BRIEF
The exercise asks you to copy every line below in which "data" appears.

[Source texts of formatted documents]
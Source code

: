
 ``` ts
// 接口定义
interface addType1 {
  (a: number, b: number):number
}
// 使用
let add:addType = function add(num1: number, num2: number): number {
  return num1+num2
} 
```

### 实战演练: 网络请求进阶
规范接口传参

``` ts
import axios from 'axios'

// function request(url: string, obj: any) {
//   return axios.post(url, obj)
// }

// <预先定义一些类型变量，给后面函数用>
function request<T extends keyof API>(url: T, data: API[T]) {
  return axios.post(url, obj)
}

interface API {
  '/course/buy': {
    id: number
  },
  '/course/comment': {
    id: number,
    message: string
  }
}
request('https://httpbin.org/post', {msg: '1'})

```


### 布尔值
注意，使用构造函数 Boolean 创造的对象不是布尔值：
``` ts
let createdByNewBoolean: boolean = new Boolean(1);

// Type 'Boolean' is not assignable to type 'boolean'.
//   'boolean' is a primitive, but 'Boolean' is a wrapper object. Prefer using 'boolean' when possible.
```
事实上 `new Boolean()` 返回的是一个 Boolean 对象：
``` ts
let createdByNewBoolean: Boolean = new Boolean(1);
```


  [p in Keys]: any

==

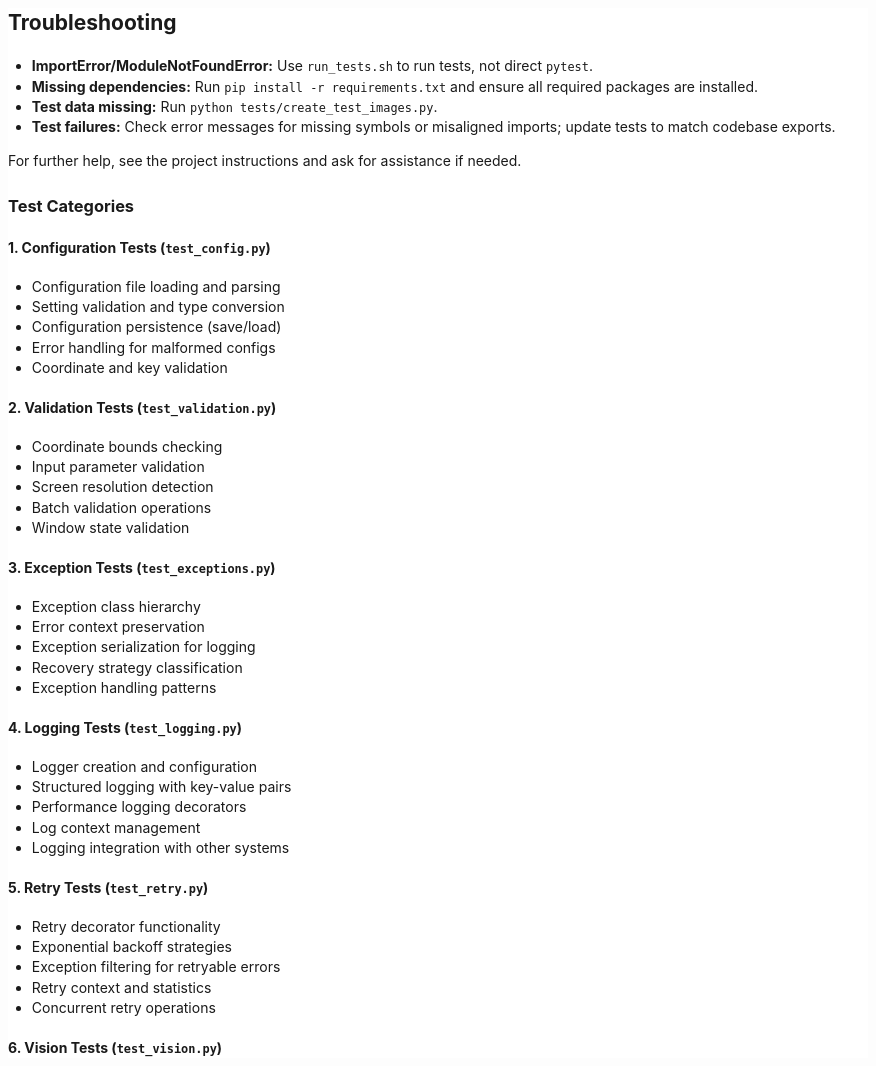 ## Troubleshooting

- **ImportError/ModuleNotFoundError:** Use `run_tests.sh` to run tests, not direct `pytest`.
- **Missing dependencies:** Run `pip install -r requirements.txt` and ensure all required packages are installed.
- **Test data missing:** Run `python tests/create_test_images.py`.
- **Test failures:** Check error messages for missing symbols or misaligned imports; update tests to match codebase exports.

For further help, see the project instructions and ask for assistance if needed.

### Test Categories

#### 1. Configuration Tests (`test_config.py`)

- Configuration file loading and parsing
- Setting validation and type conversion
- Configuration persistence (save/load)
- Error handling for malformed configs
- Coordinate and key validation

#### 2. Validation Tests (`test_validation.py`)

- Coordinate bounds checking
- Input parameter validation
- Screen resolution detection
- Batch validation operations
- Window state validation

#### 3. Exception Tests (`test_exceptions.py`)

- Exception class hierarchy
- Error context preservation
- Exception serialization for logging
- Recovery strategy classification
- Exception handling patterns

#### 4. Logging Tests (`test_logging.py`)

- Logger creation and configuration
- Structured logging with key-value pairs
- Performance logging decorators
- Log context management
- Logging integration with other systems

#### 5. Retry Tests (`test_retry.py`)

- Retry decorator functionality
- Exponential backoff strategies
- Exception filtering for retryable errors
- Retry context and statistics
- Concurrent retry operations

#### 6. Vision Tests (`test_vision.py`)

RESULT BELOW
function request<T extends keyof API>(url: T, data: API[T]) {
- **Test data missing:** Run `python tests/create_test_images.py`.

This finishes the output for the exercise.